Following our briefing at Arm Tech Day 2019 and coinciding with the kick off of Computex 2019, Arm has unveiled two key new entries in its CPU and GPU lineup. The Arm Cortex-A77 takes high-end CPU performance to new heights. Meanwhile, the new flagship Mali-G77 GPU marks the dawn of a new graphics architecture as Valhall replaces Bifrost. No, that’s not a typo, the modern Scandinavian spelling doesn’t have an ‘a’ at the end. Who knew?
If you’re after all the nitty-gritty details, be sure to check out our deep dives on both the Cortex-A77 and Mali-G77. If you’re just after the key takeaways from Arm’s latest announcements, then you’re in the right place.
Expect 20-30 percent more performance next-gen
Next-generation processors are always targeting better performance and in the case of Arm without increasing power consumption. The new Cortex-A77 targets a roughly 20 percent performance improvement over the Cortex-A76 when using the same processing node and clock speeds. That’s also while sticking in the same power envelope and a marginally larger silicon area size as well. We could see a few more percentage points of improvement when SoCs move to improved 7nm processes, but about 20 percent is the ballpark uplift for next year.
The Mali-G77 is a little more aggressive on the performance gains. The new GPU architecture boasts about 30 percent better performance energy efficiency and performance density over the Mali-G76. Manufacturers could even lay down more GPU silicon to boost performance further. Factoring this in and new process improvements heading our way, Arm expects that Mali-G77 performance can reach up to 40 percent higher than the G76. That’s a pretty big deal given Qualcomm Adreno’s perceived performance lead in mobile at the moment.
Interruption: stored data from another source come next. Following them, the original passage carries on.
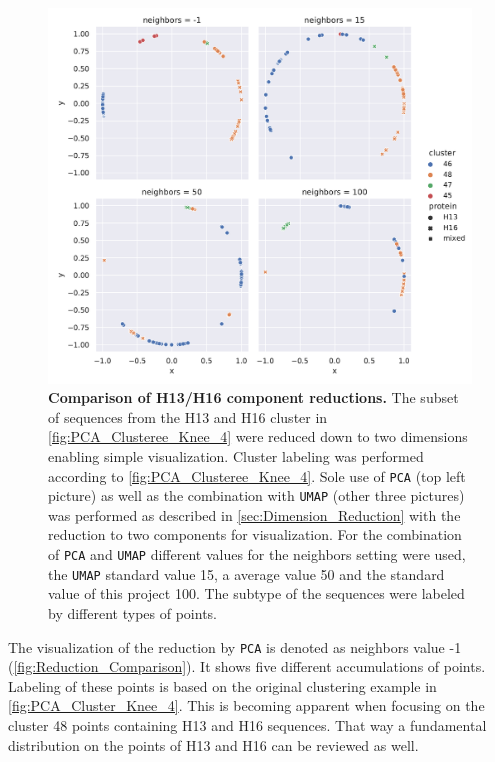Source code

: \begin{figure}[!hbt]
    \centering
    \includegraphics[width=\textwidth]{PCA/Difference_Segment_4_H_metric_cosine.pdf}
    \caption[Comparison of H13/H16 component reductions]{\textbf{Comparison of H13/H16 component reductions.} The subset of sequences from the H13 and H16 cluster in \autoref{fig:PCA_Clusteree_Knee_4} were reduced down to two dimensions enabling simple visualization. Cluster labeling was performed according to \autoref{fig:PCA_Clusteree_Knee_4}. Sole use of \texttt{PCA} (top left picture) as well as the combination with \texttt{UMAP} (other three pictures) was performed as described in \autoref{sec:Dimension_Reduction} with the reduction to two components for visualization. For the combination of \texttt{PCA} and \texttt{UMAP} different values for the neighbors setting were used, the \texttt{UMAP} standard value 15, a average value 50 and the standard value of this project 100. The subtype of the sequences were labeled by different types of points.}
    \label{fig:Reduction_Comparison}
\end{figure}

\vspace{1em}

The visualization of the reduction by \texttt{PCA} is denoted as neighbors value -1 (\autoref{fig:Reduction_Comparison}). It shows five different accumulations of points. Labeling of these points is based on the original clustering example in \autoref{fig:PCA_Cluster_Knee_4}. This is becoming apparent when focusing on the cluster 48 points containing H13 and H16 sequences. That way a fundamental distribution on the points of H13 and H16 can be reviewed as well.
The Cortex-A77 builds on the A76 design
The Arm Cortex-A77 is a direct successor to last year’s high-end Cortex-A76. We’ll almost certainly see four of these new CPUs inside 2020’s flagship smartphones, paired up with four energy efficiency Cortex-A55.
The biggest changes to the microarchitecture are found in the branch prediction cache and a beefed up ability to handle six instructions per cycle, up from four. There also a new ALU and Branch unit inside the execution core. Ignoring the technobabble, the key thing to understand is that the Cortex-A77 aims to keep the CPU better fed with data for faster throughput. This is done by reducing bottlenecks in the earliest stages of the CPUs hardware and then boosting the number of executions that the core can handle at once.
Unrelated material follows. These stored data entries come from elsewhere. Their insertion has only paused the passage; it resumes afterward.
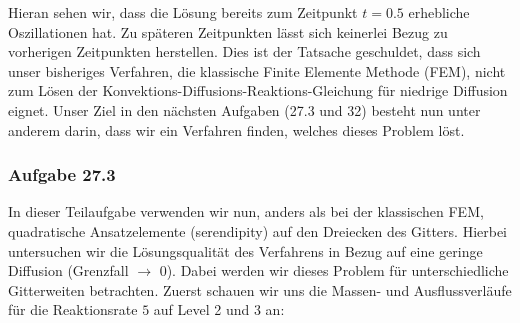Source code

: Hieran sehen wir, dass die Lösung bereits zum Zeitpunkt $t=0.5$
erhebliche Oszillationen hat. Zu späteren Zeitpunkten lässt sich keinerlei Bezug zu vorherigen Zeitpunkten herstellen. Dies ist der Tatsache geschuldet, dass sich unser bisheriges Verfahren, die klassische Finite Elemente Methode (FEM), nicht zum Lösen der Konvektions-Diffusions-Reaktions-Gleichung für niedrige Diffusion eignet.
Unser Ziel in den nächsten Aufgaben (27.3 und 32) besteht nun unter anderem darin, dass wir ein Verfahren finden, welches dieses Problem löst.

\subsubsection{Aufgabe 27.3}
In dieser Teilaufgabe verwenden wir nun, anders als bei der klassischen FEM, quadratische Ansatzelemente (serendipity) auf den Dreiecken des Gitters. Hierbei untersuchen wir die Lösungsqualität des Verfahrens in Bezug auf eine geringe Diffusion (Grenzfall $\to$ 0). Dabei werden wir dieses Problem für unterschiedliche Gitterweiten betrachten.
Zuerst schauen wir uns die Massen- und Ausflussverläufe für die Reaktionsrate $5$ auf Level 2 und 3 an:

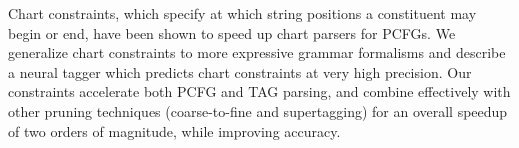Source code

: Chart constraints, which specify at which string positions a constituent may begin or end, have been shown to speed up chart parsers for PCFGs. We generalize chart constraints to more expressive grammar formalisms and describe a neural tagger which predicts chart constraints at very high precision. Our constraints accelerate both PCFG and TAG parsing, and combine effectively with other pruning techniques (coarse-to-fine and supertagging) for an overall speedup of two orders of magnitude, while improving accuracy.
Wide throughput was already the name of the game with the Cortex-A76, and the A77 improves on this formula further. A more thorough explanation of the technical changes is found in the deep dive.
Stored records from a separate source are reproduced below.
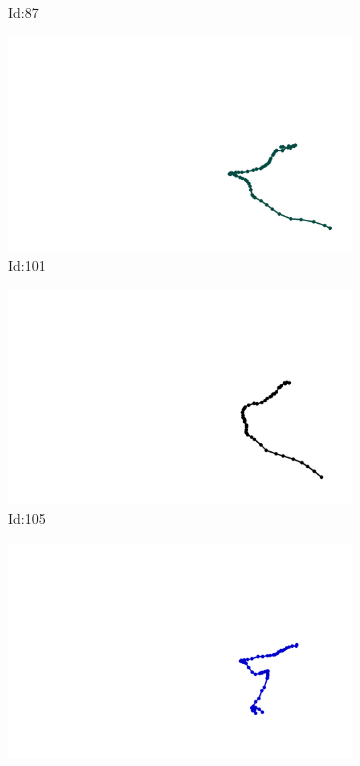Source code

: \documentclass[12pt,twoside]{report}
\begin{document}
\begin{figure}
\begin{subfigure}[b]{0.20\textwidth}
\caption{Id:87}
\end{subfigure}
\begin{subfigure}[b]{0.20\textwidth}
\centering
\includegraphics[width=\textwidth]{../trajectories/101.png}
\caption{Id:101}
\end{subfigure}
\begin{subfigure}[b]{0.20\textwidth}
\centering
\includegraphics[width=\textwidth]{../trajectories/105.png}
\caption{Id:105}
\end{subfigure}
\begin{subfigure}[b]{0.20\textwidth}
\centering
\includegraphics[width=\textwidth]{../trajectories/116.png}

\end{subfigure}
\end{figure}
\end{document}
Valhall is a major change to Arm’s GPUs
While the Cortex-A77 is an iterative CPU design, the Mali-G77 is a brand spanking new GPU design from Arm. Bifrost is out and Vahall is in, and performance can be up to 40 percent higher as a result.
The key to the Mali-G77’s improvements is found in the execution unit. Rather than running three (or two in the case of the Mali-G52) execution units in each core with Bifrost, the Mali-G77 features just a single new execution core with two beefed up processing units inside. There’s also a new Quad Texture Mapper and dedicated instructions for machine learning workloads that can boost performance by 60 percent.
The Mali-G77 will appear in core configurations ranging from 7 to 16 cores. Smartphone designs will likely fall somewhere in the middle, as each core is roughly the same size as the G76. Although owing to the new core design, it’s going to be tougher to compare performance between generations based on core count alone.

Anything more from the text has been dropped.